Thanks in advance. It urks me to see so much disregard of EMHCs in the handling of The Host and this one makes me cringe every time. I'd like to know if it is well founded cringing, beyond the fact it is not at least a Deacon.
*sucks teeth*
*shrugs*
I dunno, man.

Hope this was helpful.
(10-14-2019, 12:24 PM)Imperator Caesar Trump Wrote: [ -> ]*sucks teeth*
*shrugs*
I dunno, man.

Hope this was helpful.

I hope those teeth were your own.

I also have nothing to add, I’m sorry.

However, I would be surprised if there was a Canon regarding the hand that needs to be used.

It would be a pleasant surprise, of course.

Edit. The last two sentences were added, and something else erased.
What would be the basis or reference for using only the right hand?
Unfortunately, there are no rubrical norms whatsoever in the Novus Ordo requiring the use of the right hand in handling or distributing Holy Communion, which include the GIRM or the Norms for the Distribution and Reception of Holy Communion Under Both Kinds for the Dioceses of the United States of America, which are the current binding legislation. As far as I know... I just did a quick double check.

There are references to the priest's (and concelebrants' if any) use of the right hand at certain points, specifically during the Consecration by the concelebrants or during the reception of Communion by concelebrants, who are instructed to take the sacred species in their right hand and the left hand held underneath; and lastly, during the final blessing, the priest is instructed to use his right hand in making the sign of the Cross while his left is on his breast. But the legislation is completely silent in how even the priest is supposed to handle the sacred species.

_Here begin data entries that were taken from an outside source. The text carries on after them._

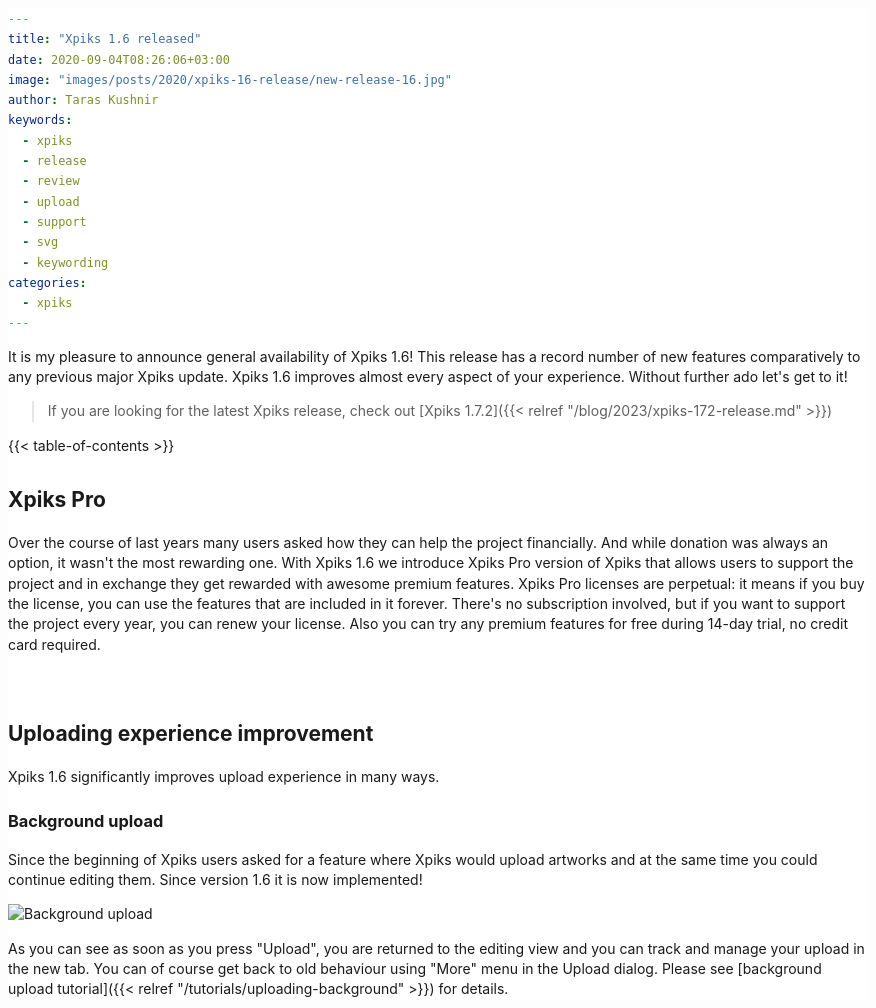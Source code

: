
 ```yaml
---
title: "Xpiks 1.6 released"
date: 2020-09-04T08:26:06+03:00
image: "images/posts/2020/xpiks-16-release/new-release-16.jpg"
author: Taras Kushnir
keywords:
  - xpiks
  - release
  - review
  - upload
  - support
  - svg
  - keywording
categories:
  - xpiks
---
```


It is my pleasure to announce general availability of Xpiks 1.6! This release has a record number of new features comparatively to any previous major Xpiks update. Xpiks 1.6 improves almost every aspect of your experience. Without further ado let's get to it!

> If you are looking for the latest Xpiks release, check out [Xpiks 1.7.2]({{< relref "/blog/2023/xpiks-172-release.md" >}})

{{< table-of-contents >}}

## Xpiks Pro

Over the course of last years many users asked how they can help the project financially. And while donation was always an option, it wasn't the most rewarding one. With Xpiks 1.6 we introduce Xpiks Pro version of Xpiks that allows users to support the project and in exchange they get rewarded with awesome premium features. Xpiks Pro licenses are perpetual: it means if you buy the license, you can use the features that are included in it forever. There's no subscription involved, but if you want to support the project every year, you can renew your license. Also you can try any premium features for free during 14-day trial, no credit card required.

<br />

## Uploading experience improvement

Xpiks 1.6 significantly improves upload experience in many ways.

### Background upload

Since the beginning of Xpiks users asked for a feature where Xpiks would upload artworks and at the same time you could continue editing them. Since version 1.6 it is now implemented!

![Background upload](/images/tutorials/uploading/background-upload.gif)

As you can see as soon as you press "Upload", you are returned to the editing view and you can track and manage your upload in the new tab. You can of course get back to old behaviour using "More" menu in the Upload dialog. Please see [background upload tutorial]({{< relref "/tutorials/uploading-background" >}}) for details.
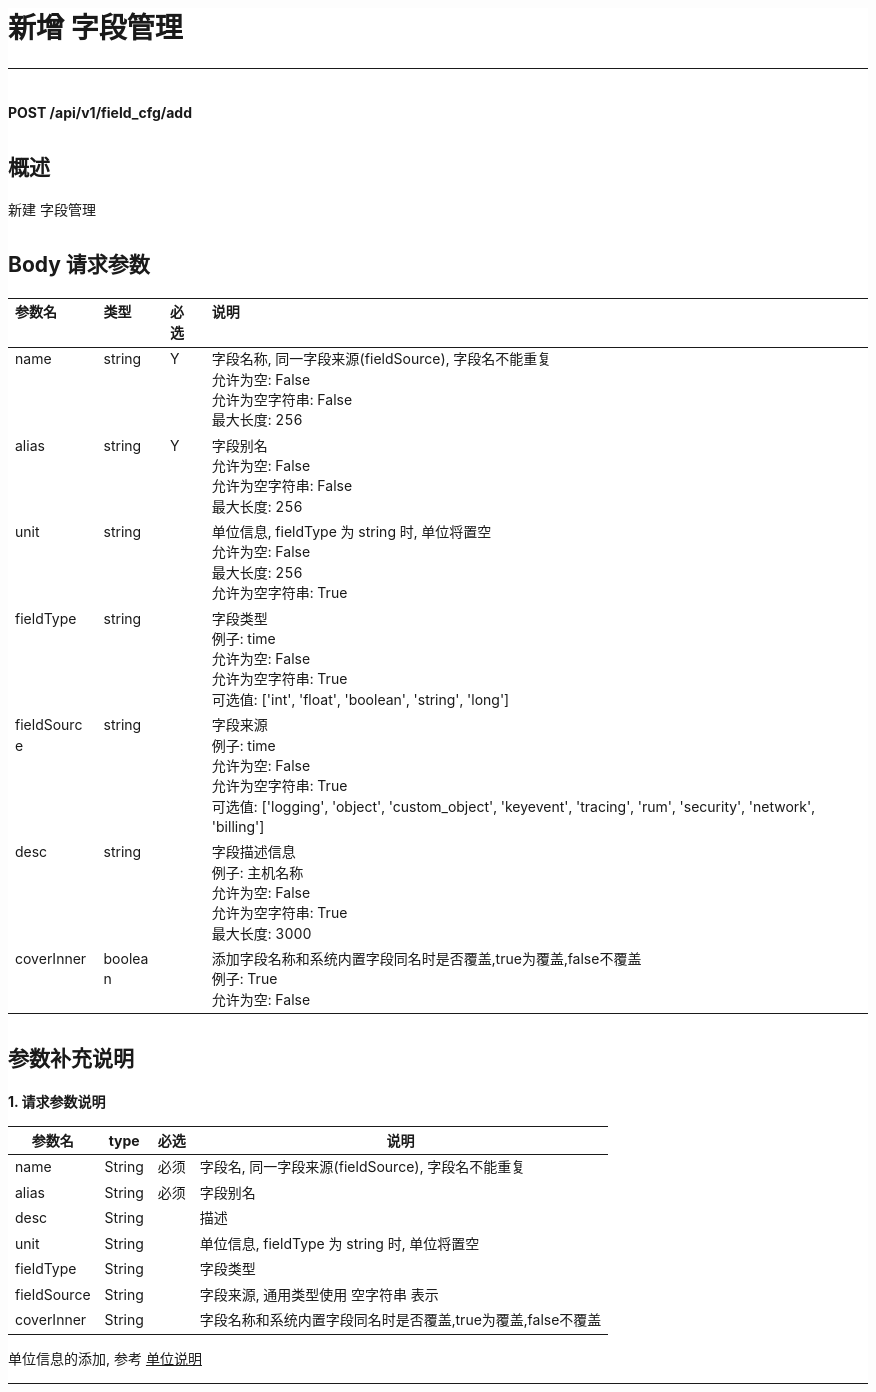 # 新增 字段管理

---

<br />**POST /api/v1/field_cfg/add**

## 概述
新建 字段管理




## Body 请求参数

| 参数名        | 类型     | 必选   | 说明              |
|:-----------|:-------|:-----|:----------------|
| name | string | Y | 字段名称, 同一字段来源(fieldSource), 字段名不能重复<br>允许为空: False <br>允许为空字符串: False <br>最大长度: 256 <br> |
| alias | string | Y | 字段别名<br>允许为空: False <br>允许为空字符串: False <br>最大长度: 256 <br> |
| unit | string |  | 单位信息, fieldType 为 string 时, 单位将置空<br>允许为空: False <br>最大长度: 256 <br>允许为空字符串: True <br> |
| fieldType | string |  | 字段类型<br>例子: time <br>允许为空: False <br>允许为空字符串: True <br>可选值: ['int', 'float', 'boolean', 'string', 'long'] <br> |
| fieldSource | string |  | 字段来源<br>例子: time <br>允许为空: False <br>允许为空字符串: True <br>可选值: ['logging', 'object', 'custom_object', 'keyevent', 'tracing', 'rum', 'security', 'network', 'billing'] <br> |
| desc | string |  | 字段描述信息<br>例子: 主机名称 <br>允许为空: False <br>允许为空字符串: True <br>最大长度: 3000 <br> |
| coverInner | boolean |  | 添加字段名称和系统内置字段同名时是否覆盖,true为覆盖,false不覆盖<br>例子: True <br>允许为空: False <br> |

## 参数补充说明


**1. 请求参数说明**

|  参数名                |   type  | 必选  |          说明          |
|-----------------------|----------|----|------------------------|
|name                   |String|必须| 字段名, 同一字段来源(fieldSource), 字段名不能重复|
|alias                   |String|必须| 字段别名|
|desc                   |String|| 描述|
|unit                   |String|| 单位信息, fieldType 为 string 时, 单位将置空|
|fieldType                   |String|| 字段类型|
|fieldSource                   |String|| 字段来源, 通用类型使用 空字符串 表示|
|coverInner                   |String|| 字段名称和系统内置字段同名时是否覆盖,true为覆盖,false不覆盖|

单位信息的添加, 参考 [ 单位说明 ](../../../studio-backend/unit/)

--------------
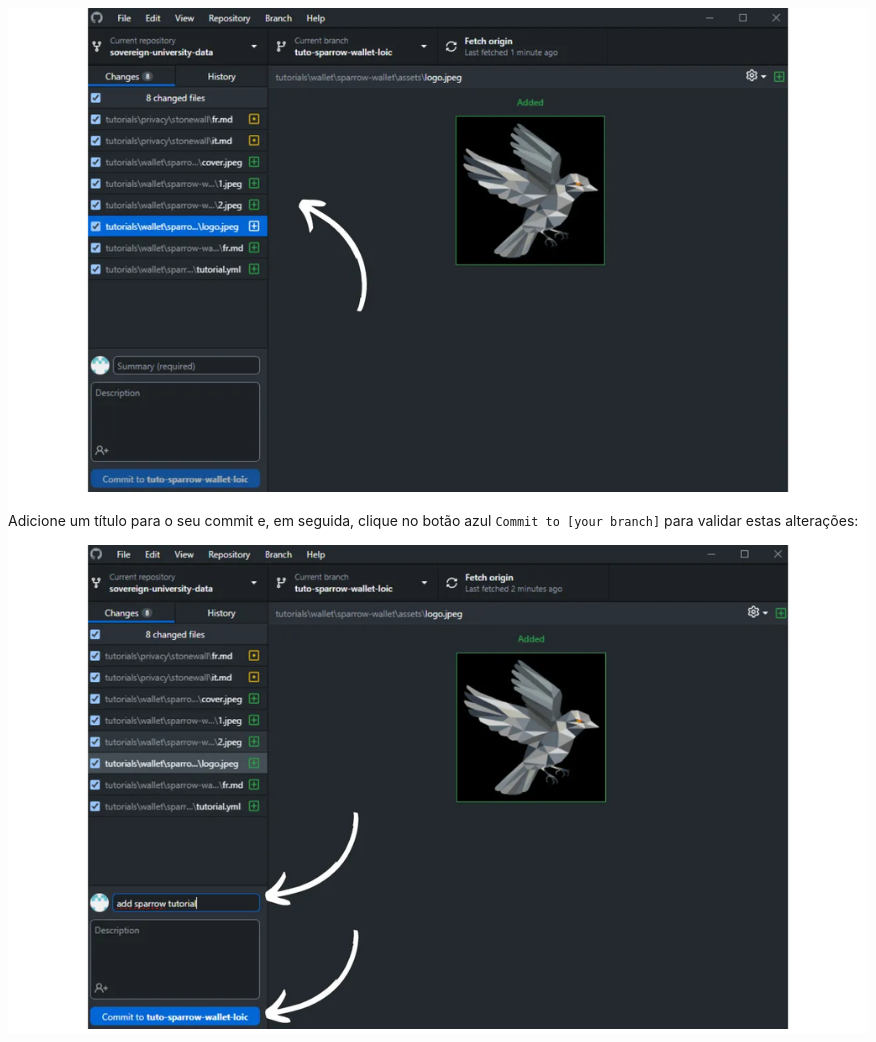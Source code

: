 ![TUTO](assets/fr/28.webp)

Adicione um título para o seu commit e, em seguida, clique no botão azul `Commit to [your branch]` para validar estas alterações:

![TUTO](assets/fr/29.webp)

In the ideal world, perhaps, the GIRM and other norms assume continuity with previous liturgical practice, where the use of the right and left hand is specifically defined by the Latin Mass rubrics. This means the use of which hand is presupposed in the current legislation (or, based on your theological inclinations, the use of which hand is completely done away with and up to the whims of anyone). There is a serious and ongoing argument about how to interpret the legislation, whether in continuity or rupture. Several seminary professors and rectors throughout the US that I know of, who have their advanced degrees in liturgical studies, insist that by removing any mention of something that was required in the previous rubrics, this meant the issue no longer matters in the current rubrics.

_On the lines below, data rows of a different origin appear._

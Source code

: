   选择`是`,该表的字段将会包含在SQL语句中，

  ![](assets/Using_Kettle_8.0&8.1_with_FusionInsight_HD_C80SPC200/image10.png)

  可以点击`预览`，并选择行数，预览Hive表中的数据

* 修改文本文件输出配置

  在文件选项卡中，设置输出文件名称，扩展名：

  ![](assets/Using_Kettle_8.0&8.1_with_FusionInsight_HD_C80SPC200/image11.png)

In the traditional Roman Rite, the priest distributes Holy Communion with his right hand. The symbolism of the right hand is tied up with the right hand of the Father, and this symbolism shows up throughout the Mass, such as during the reading of the Gospel. That's also tied up with other symbolism, such as the meaning of liturgical east and north, etc. So the use of the right hand is not arbitrary for Roman Catholics. The Novus Ordo has almost completely stripped that symbolism away.

The current norms only emphasize that the Blessed Sacrament must be handled with the greatest reverence, especially if Extraordinary Ministers are involved. They are supposed to "receive sufficient spiritual, theological, and practical preparation to fulfill their role with knowledge and reverence." Of course, previously the priest had to link his thumb and forefinger after handling the Blessed Sacrament in case particles would fall off unknowingly. Then he had to rinse his fingers during the purification of the sacred vessels before he could release them again. The current rubrics make no mention of any of this, so no priest, except one mindful of the tradition and true care in handling the Sacrament, does it anymore. And of course, what are the EMHCs supposed to do after having handled the Host or Chalice in thousands of different ways?

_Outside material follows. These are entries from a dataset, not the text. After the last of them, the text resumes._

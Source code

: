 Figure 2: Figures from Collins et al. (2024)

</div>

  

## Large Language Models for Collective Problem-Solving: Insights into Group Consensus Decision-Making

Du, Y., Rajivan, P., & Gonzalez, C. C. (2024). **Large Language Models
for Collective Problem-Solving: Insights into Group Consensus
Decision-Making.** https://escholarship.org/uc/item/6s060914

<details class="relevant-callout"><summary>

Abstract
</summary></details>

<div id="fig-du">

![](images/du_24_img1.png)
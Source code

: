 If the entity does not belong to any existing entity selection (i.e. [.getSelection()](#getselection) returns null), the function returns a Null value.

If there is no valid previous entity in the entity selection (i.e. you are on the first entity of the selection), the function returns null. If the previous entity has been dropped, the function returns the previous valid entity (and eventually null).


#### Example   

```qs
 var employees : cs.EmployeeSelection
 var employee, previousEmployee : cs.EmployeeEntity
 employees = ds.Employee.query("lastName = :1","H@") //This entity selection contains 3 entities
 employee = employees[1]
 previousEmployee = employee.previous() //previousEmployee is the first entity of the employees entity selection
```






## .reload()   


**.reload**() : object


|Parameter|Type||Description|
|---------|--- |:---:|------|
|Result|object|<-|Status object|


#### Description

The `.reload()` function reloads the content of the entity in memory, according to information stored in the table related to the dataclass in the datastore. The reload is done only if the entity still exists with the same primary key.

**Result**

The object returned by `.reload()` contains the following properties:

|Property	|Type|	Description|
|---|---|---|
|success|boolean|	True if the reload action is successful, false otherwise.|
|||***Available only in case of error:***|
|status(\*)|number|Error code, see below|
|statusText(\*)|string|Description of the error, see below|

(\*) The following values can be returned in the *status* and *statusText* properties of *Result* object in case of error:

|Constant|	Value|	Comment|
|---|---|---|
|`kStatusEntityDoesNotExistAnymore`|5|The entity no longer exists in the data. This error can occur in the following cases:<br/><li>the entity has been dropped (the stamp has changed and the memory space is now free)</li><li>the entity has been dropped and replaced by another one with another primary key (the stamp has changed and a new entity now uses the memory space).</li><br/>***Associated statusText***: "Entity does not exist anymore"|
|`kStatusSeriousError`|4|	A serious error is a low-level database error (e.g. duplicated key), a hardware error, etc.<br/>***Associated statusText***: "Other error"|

Yes, lots of cringe. So good luck with that!
Thanks, Piscis :tiphat:

I was thinking about the 'left hand path' et al and how virtually all the old Catholic art with someone presenting a Host, holds it in the right hand. Being a very preVat II kinda guy, having been an Altar Boy in the Latin rite, I never recalled, even left handed priests, presenting the Host with the left hand, only the right. So it is something that has stuck with me and I don't recall seeing any priests, even to this day, who present the host or distribute with the left hand, so I thought I'd ask and I am thankful for your insight.